Anne Froines, wife of John Froines of the Conspiracy Seven, is delicate and pallid-skinned, with the pinched air of a conscientious nun.
“Mrs. Froines, are you satisfied with Yale’s reaction so far?”
“I won’t be satisfied until the university is run by the students and the Panthers are free…. The struggle at Yale is in part inspired by a realization of what this trial is about…. We are interested in seeing the Yale student struggle taking place and continuing.” Anne Froines’s only relationship to Yale is that John Froines once took a doctorate in chemistry from the university. The white radicals, throughout the week, stressed struggle, while the Panthers stressed calm. Tom Dustou, who had earlier wanted guns for the Green, did not talk; he is bearded, with glazed and humorless eyes. He is a former member of the Patriot Party, a lower middle-class white radical group who copy their tactics and rhetoric from the Panthers, and whose slogan is “Stop Thinking.” They relentlessly purge their members for “too much ego” and “too much subjectivity.” (“I miss the old SDS,” a professor said to me during the May Day crisis. “They were so predictable, dealing with them was like shadow boxing. These new groups are so mysterious….”)
Perhaps it is symbolic of the new political alignments on campuses that Yale’s crisis this spring was one of the few in five years in which SDS has played no official role. SDS leader (PL faction) Carl Zenger, who had been Yale’s first visible radical in the late 1960s, had been called a pig by the Panthers for not putting the problems of the black community uppermost, and was lying low through the April days. Every afternoon at Beinecke Plaza, a strike rally was held around the ten-foot-high Oldenburg lipstick sculpture, which outlines itself incongruously against the World War I battle names engraved on the Doric pediment of Wolsey Hall: “Thierry, Somme, Argenteuil, Marne.”
“We’re going to have a little guided tour of the university,” an SDSer yells into the microphone, “first we’re going to tour the Social Science site, where they’re planning to breed some more capitalist managers, then we’re going to tour the place where they want to rip up some more buildings to build an art gallery…. We’re going to tour the university down!” A few “right on’s,” much shrugging of shoulders. Shortly before at the Beinecke rally, when a Black Student Alliance member had pleaded for nonviolence, there had been a wild ovation. The number of Yale students who wanted to bring the university down was clearly small, and quite powerless. The threat, this time, came from the possible violence of the outsider, from the left’s supposedly lunatic fringe, which was thought to be gathering ominously in New York and Boston. And it was the fear of this mutual enemy which held the university together.

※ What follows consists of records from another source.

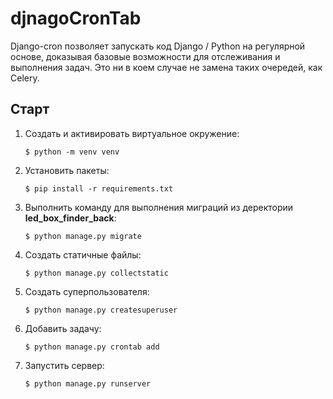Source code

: # djnagoCronTab

Django-cron позволяет запускать код Django / Python на регулярной основе, 
доказывая базовые возможности для отслеживания и выполнения задач.
 Это ни в коем случае не замена таких очередей, как Celery.
 
## Старт

1. Создать и активировать виртуальное окружение:

    `$ python -m venv venv`

2. Установить пакеты:

    `$ pip install -r requirements.txt`

3. Выполнить команду для выполнения миграций из деректории **led_box_finder_back**:

    `$ python manage.py migrate`

4. Создать статичные файлы: 

    `$ python manage.py collectstatic`

5. Создать суперпользователя:

    `$ python manage.py createsuperuser`

6. Добавить задачу:

    `$ python manage.py crontab add`

7. Запустить сервер:

    `$ python manage.py runserver`
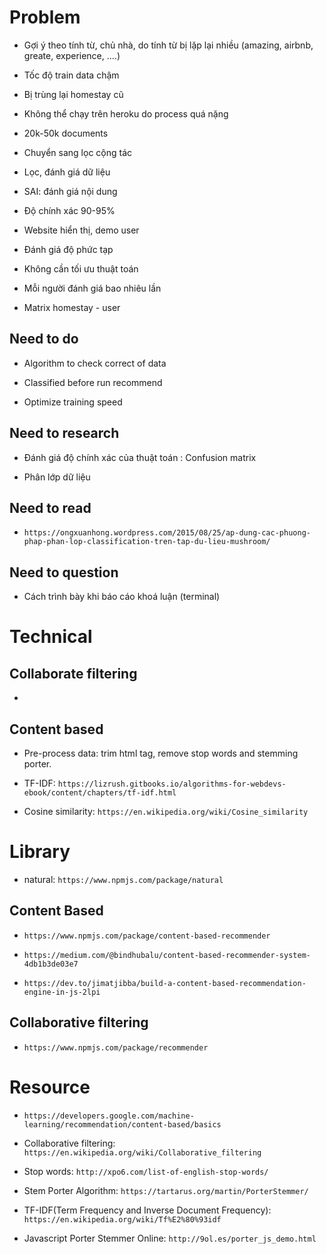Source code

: # Problem

- Gợi ý theo tính từ, chủ nhà, do tính từ bị lặp lại nhiều (amazing, airbnb, greate, experience, ....)

- Tốc độ train data chậm

- Bị trùng lại homestay cũ

- Không thể chạy trên heroku do process quá nặng

- 20k-50k documents

- Chuyển sang lọc cộng tác

- Lọc, đánh giá dữ liệu

- SAI: đánh giá nội dung

- Độ chính xác 90-95%

- Website hiển thị, demo user

- Đánh giá độ phức tạp

- Không cần tối ưu thuật toán

- Mỗi người đánh giá bao nhiêu lần

- Matrix homestay - user


## Need to do

- Algorithm to check correct of data

- Classified before run recommend

- Optimize training speed

## Need to research

- Đánh giá độ chính xác của thuật toán : Confusion matrix

- Phân lớp dữ liệu

## Need to read

- `https://ongxuanhong.wordpress.com/2015/08/25/ap-dung-cac-phuong-phap-phan-lop-classification-tren-tap-du-lieu-mushroom/`


## Need to question

- Cách trình bày khi báo cáo khoá luận (terminal)


# Technical

## Collaborate filtering

-

## Content based

- Pre-process data: trim html tag, remove stop words and stemming porter.

- TF-IDF: `https://lizrush.gitbooks.io/algorithms-for-webdevs-ebook/content/chapters/tf-idf.html`

- Cosine similarity: `https://en.wikipedia.org/wiki/Cosine_similarity`


# Library

 - natural: `https://www.npmjs.com/package/natural`


## Content Based

- `https://www.npmjs.com/package/content-based-recommender`

- `https://medium.com/@bindhubalu/content-based-recommender-system-4db1b3de03e7`

- `https://dev.to/jimatjibba/build-a-content-based-recommendation-engine-in-js-2lpi`

## Collaborative filtering

- `https://www.npmjs.com/package/recommender`

# Resource

- `https://developers.google.com/machine-learning/recommendation/content-based/basics`

- Collaborative filtering: `https://en.wikipedia.org/wiki/Collaborative_filtering`

- Stop words: `http://xpo6.com/list-of-english-stop-words/`

- Stem Porter Algorithm: `https://tartarus.org/martin/PorterStemmer/`

- TF-IDF(Term Frequency and Inverse Document Frequency): `https://en.wikipedia.org/wiki/Tf%E2%80%93idf`


- Javascript Porter Stemmer Online: `http://9ol.es/porter_js_demo.html`
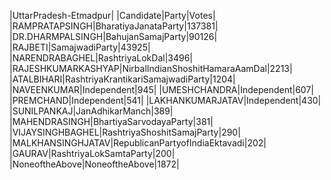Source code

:  
|UttarPradesh-Etmadpur|
|Candidate|Party|Votes|
|RAMPRATAPSINGH|BharatiyaJanataParty|137381|
|DR.DHARMPALSINGH|BahujanSamajParty|90126|
|RAJBETI|SamajwadiParty|43925|
|NARENDRABAGHEL|RashtriyaLokDal|3496|
|RAJESHKUMARKASHYAP|NirbalIndianShoshitHamaraAamDal|2213|
|ATALBIHARI|RashtriyaKrantikariSamajwadiParty|1204|
|NAVEENKUMAR|Independent|945|
|UMESHCHANDRA|Independent|607|
|PREMCHAND|Independent|541|
|LAKHANKUMARJATAV|Independent|430|
|SUNILPANKAJ|JanAdhikarManch|389|
|MAHENDRASINGH|BhartiyaSarvodayaParty|381|
|VIJAYSINGHBAGHEL|RashtriyaShoshitSamajParty|290|
|MALKHANSINGHJATAV|RepublicanPartyofIndiaEktavadi|202|
|GAURAV|RashtriyaLokSamtaParty|200|
|NoneoftheAbove|NoneoftheAbove|1872|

It was ironic that the man most credited by students for keeping the college cool should be Yale’s most radical faculty member. Associate Professor Ken Mills of the Philosophy Department, born in Trinidad, is a tall, lithe, Oxford-educated scholar with an Afro hairdo who looks as if he might be the Panthers’ Minister of Fine Arts. He is described by his friends as “a radical looking for profound historical change, not for protest or ego trips.” He is totally respected by the Panthers, and is strongly opposed to building seizures and similar tactics because they are “played out politics,” leading, as they did at Harvard and Columbia, to setback after the bust. And he has taught much to radical students about the necessity of making well-timed, strategic alliances with liberals.
“The phrase ‘to hell with liberals’ is foolish,” he told me in his blend of Oxford British and West Indian. “People spout Mao Tse-tung as a head trip. If you start looking at Mao’s categories of primary contradictions, secondary contradictions, and so on, you have to ask yourself a serious question if you’re on the left: is your main enemy the liberal or the conservative forces? The radicals have always this fear of cooption, but you cannot get coopted if you know what you’re all about. The black faculty did not get coopted at the faculty meeting. They knew what they went in for and by and large they got it. For several reasons the president of the University joined them, but this is not because he coopted their efforts, but because of his own set of strategic plans.”